To stop them, MAGA must go "smash mouth,” Bannon said—seizing every possible redistricting gain, forcing a new census that excludes illegal immigrants, and mobilizing state legislatures to redraw maps before the 2026 midterms.
Quick Clip:
BANNON: California is the 5th-largest economy on earth, 40% vote Republican, yet we'll now have only 4 seats. New England? 25 seats to none with 40% Republican votes.
They don’t care; they crush us.

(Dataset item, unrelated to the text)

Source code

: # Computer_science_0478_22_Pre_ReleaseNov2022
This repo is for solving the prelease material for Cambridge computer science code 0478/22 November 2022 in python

We have to go full maximalist and play hardball the same way. pic.twitter.com/4S9wW7UV8c
— Bannon’s WarRoom (@Bannons_WarRoom) September 9, 2025
The WarRoom opened with a victory lap: Michigan’s "false electors” case had just collapsed, a symbolic win for MAGA’s legal resistance. But Bannon quickly pivoted to the next battlefield—redistricting—and brought in Alex DeGrasse, one of the movement’s sharpest young tacticians. His message was blunt: Republicans cannot coast on 2024’s success. The fight for congressional power is underway, and it is being played out through state maps, the census, and institutional control.

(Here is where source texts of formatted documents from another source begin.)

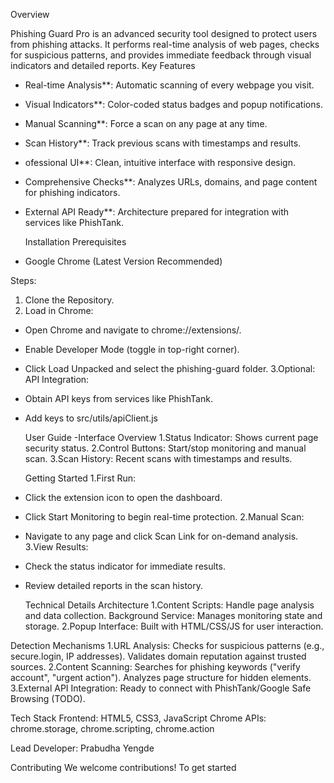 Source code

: Overview

Phishing Guard Pro is an advanced security tool designed to protect users from phishing attacks. It performs real-time analysis of web pages, checks for suspicious patterns, and provides immediate feedback through visual indicators and detailed reports.
Key Features

- Real-time Analysis**: Automatic scanning of every webpage you visit.
- Visual Indicators**: Color-coded status badges and popup notifications.
- Manual Scanning**: Force a scan on any page at any time.
- Scan History**: Track previous scans with timestamps and results.
- ofessional UI**: Clean, intuitive interface with responsive design.
- Comprehensive Checks**: Analyzes URLs, domains, and page content for phishing indicators.
- External API Ready**: Architecture prepared for integration with services like PhishTank.

  Installation
 Prerequisites
- Google Chrome (Latest Version Recommended)

 Steps:
1. Clone the Repository.
2. Load in Chrome:
- Open Chrome and navigate to chrome://extensions/.
- Enable Developer Mode (toggle in top-right corner).
- Click Load Unpacked and select the phishing-guard folder.
3.Optional: API Integration:
- Obtain API keys from services like PhishTank.
- Add keys to src/utils/apiClient.js

  User Guide
-Interface Overview
1.Status Indicator: Shows current page security status.
2.Control Buttons: Start/stop monitoring and manual scan.
3.Scan History: Recent scans with timestamps and results.

  Getting Started
  1.First Run:
- Click the extension icon to open the dashboard.
- Click Start Monitoring to begin real-time protection.
  2.Manual Scan:
- Navigate to any page and click Scan Link for on-demand analysis.
  3.View Results:
- Check the status indicator for immediate results.
- Review detailed reports in the scan history.

  Technical Details
Architecture
 1.Content Scripts: Handle page analysis and data collection.
Background Service: Manages monitoring state and storage. 
 2.Popup Interface: Built with HTML/CSS/JS for user interaction.

Detection Mechanisms
 1.URL Analysis:
Checks for suspicious patterns (e.g., secure.login, IP addresses).
Validates domain reputation against trusted sources.
 2.Content Scanning:
Searches for phishing keywords ("verify account", "urgent action").
Analyzes page structure for hidden elements.
 3.External API Integration:
Ready to connect with PhishTank/Google Safe Browsing (TODO).


Tech Stack
Frontend: HTML5, CSS3, JavaScript
Chrome APIs: chrome.storage, chrome.scripting, chrome.action

Lead Developer: Prabudha Yengde

Contributing
We welcome contributions! To get started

DeGrasse laid out three converging vectors that, if seized aggressively, could flip 10–15 House seats red before November 2026:
Supreme Court rulings giving states new leeway in drawing maps.
A mid-decade census correction—ordered by President Trump—that excludes non-citizens, reversing the 2020 census bias that padded blue states like New York and California.

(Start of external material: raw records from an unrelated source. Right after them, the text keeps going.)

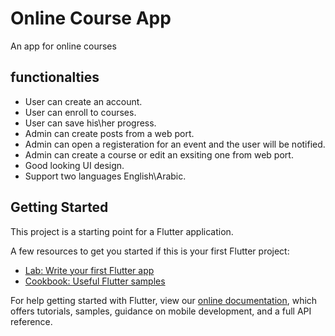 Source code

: # Online Course App

An app for online courses 

## functionalties
- User can create an account.
- User can enroll to courses.
- User can save his\her progress.
- Admin can create posts from a web port.
- Admin can open a registeration for an event and the user will be notified.
- Admin can create a course or edit an exsiting one from web port.
- Good looking UI design.
- Support two languages English\Arabic.


## Getting Started

This project is a starting point for a Flutter application.

A few resources to get you started if this is your first Flutter project:

- [Lab: Write your first Flutter app](https://flutter.dev/docs/get-started/codelab)
- [Cookbook: Useful Flutter samples](https://flutter.dev/docs/cookbook)

For help getting started with Flutter, view our
[online documentation](https://flutter.dev/docs), which offers tutorials,
samples, guidance on mobile development, and a full API reference.
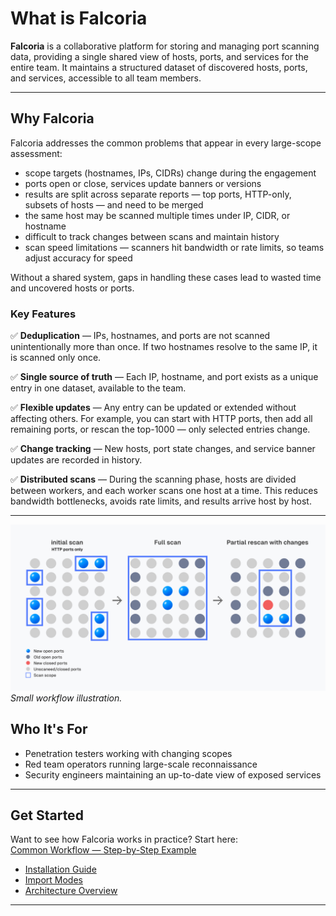 # What is Falcoria

**Falcoria** is a collaborative platform for storing and managing port scanning data, providing a single shared view of hosts, ports, and services for the entire team.
It maintains a structured dataset of discovered hosts, ports, and services, accessible to all team members.

---

## Why Falcoria

Falcoria addresses the common problems that appear in every large-scope assessment:

- scope targets (hostnames, IPs, CIDRs) change during the engagement
- ports open or close, services update banners or versions
- results are split across separate reports — top ports, HTTP-only, subsets of hosts — and need to be merged
- the same host may be scanned multiple times under IP, CIDR, or hostname
- difficult to track changes between scans and maintain history
- scan speed limitations — scanners hit bandwidth or rate limits, so teams adjust accuracy for speed

Without a shared system, gaps in handling these cases lead to wasted time and uncovered hosts or ports.


### Key Features

✅ **Deduplication** — IPs, hostnames, and ports are not scanned unintentionally more than once. If two hostnames resolve to the same IP, it is scanned only once.

✅ **Single source of truth** — Each IP, hostname, and port exists as a unique entry in one dataset, available to the team.

✅ **Flexible updates** — Any entry can be updated or extended without affecting others. For example, you can start with HTTP ports, then add all remaining ports, or rescan the top-1000 — only selected entries change.

✅ **Change tracking** — New hosts, port state changes, and service banner updates are recorded in history.

✅ **Distributed scans** — During the scanning phase, hosts are divided between workers, and each worker scans one host at a time. This reduces bandwidth bottlenecks, avoids rate limits, and results arrive host by host.

---

![Small Illustration](images/small.png)
*Small workflow illustration.*

## Who It's For

- Penetration testers working with changing scopes
- Red team operators running large-scale reconnaissance
- Security engineers maintaining an up-to-date view of exposed services

---

## Get Started

Want to see how Falcoria works in practice? Start here:  
[Common Workflow — Step-by-Step Example](use-cases/common-workflow.md)

- [Installation Guide](installation.md)  
- [Import Modes](import-modes/index.md)  
- [Architecture Overview](architecture.md)  

---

Immediate redistricting action in red-controlled states, where legislatures have left seats on the table.
The math is stark. In Texas alone, DeGrasse said five new Republican seats are already in play, with two or three more possible. Florida sits on another five, if Governor Ron DeSantis overcomes Tallahassee’s culture of deal-cutting. Missouri could pick up two, Ohio three, Kentucky one, and Indiana one—where MAGA leaders are rallying alongside Senators Jim Banks, Bruce Blakeman, and Raheem Kassam.
The flip side? Democrats aren’t waiting. DeGrasse warned that in California, Obama and Eric Holder’s redistricting machine is plotting to tilt the map to 48-4—a near wipeout of Republicans despite a 40% GOP vote share. In New England, Democrats already hold all 25 seats, effectively locking out Republicans, despite millions of voters pulling the GOP lever.
"It’s smash mouth,” DeGrasse stressed, echoing Bannon’s call for urgency. "They’re playing to win. So must we.”
The census battle looms largest. A Commerce Department audit confirmed what conservatives suspected: the 2020 headcount gave blue states inflated clout by including millions of illegal immigrants. Those numbers shifted House seats and federal funding to urban centers like Los Angeles and New York—at the expense of red states. President Trump has already declared a new census that excludes non-citizens. DeGrasse estimates the correction could shift 15 or more House seats toward Republican strongholds.
But census reform won’t be enough if state legislatures hesitate. Florida’s stalled action is a case study in missed opportunities. "The seats are there,” DeGrasse reminded listeners, "but only if Republicans stop cutting deals and start drawing maps.”
The WarRoom audience didn’t need a reminder of what’s at stake. Trump’s return to the White House was not the endgame—it was the opening move in a broader institutional war. Redistricting, like judicial appointments and agency control, is the scaffolding of long-term power.
And the opposition is mobilized. Obama has been quietly hosting fundraisers on Martha’s Vineyard to bankroll Holder’s operation, funneling millions into the Democratic mapping war chest. The left understands redistricting isn’t just about lines on paper—it’s about decades of political dominance.
For DeGrasse and Bannon, the conclusion was clear: there’s no margin for error. MAGA must organize at the grassroots, pressure governors and legislators, and strike before Democrats lock in their gerrymandered advantages. Indiana’s upcoming rally is one model. Trump’s involvement in California, though uphill, signals another front in the counteroffensive.
As Bannon summed it up: redistricting is the "ground game of destiny.” For DeGrasse, it’s the ultimate test of whether Republicans will fight like Democrats—maximalist, ruthless, and unrelenting.
The message to MAGA’s base was unmistakable: the time to redraw America’s political map is now, or not at all.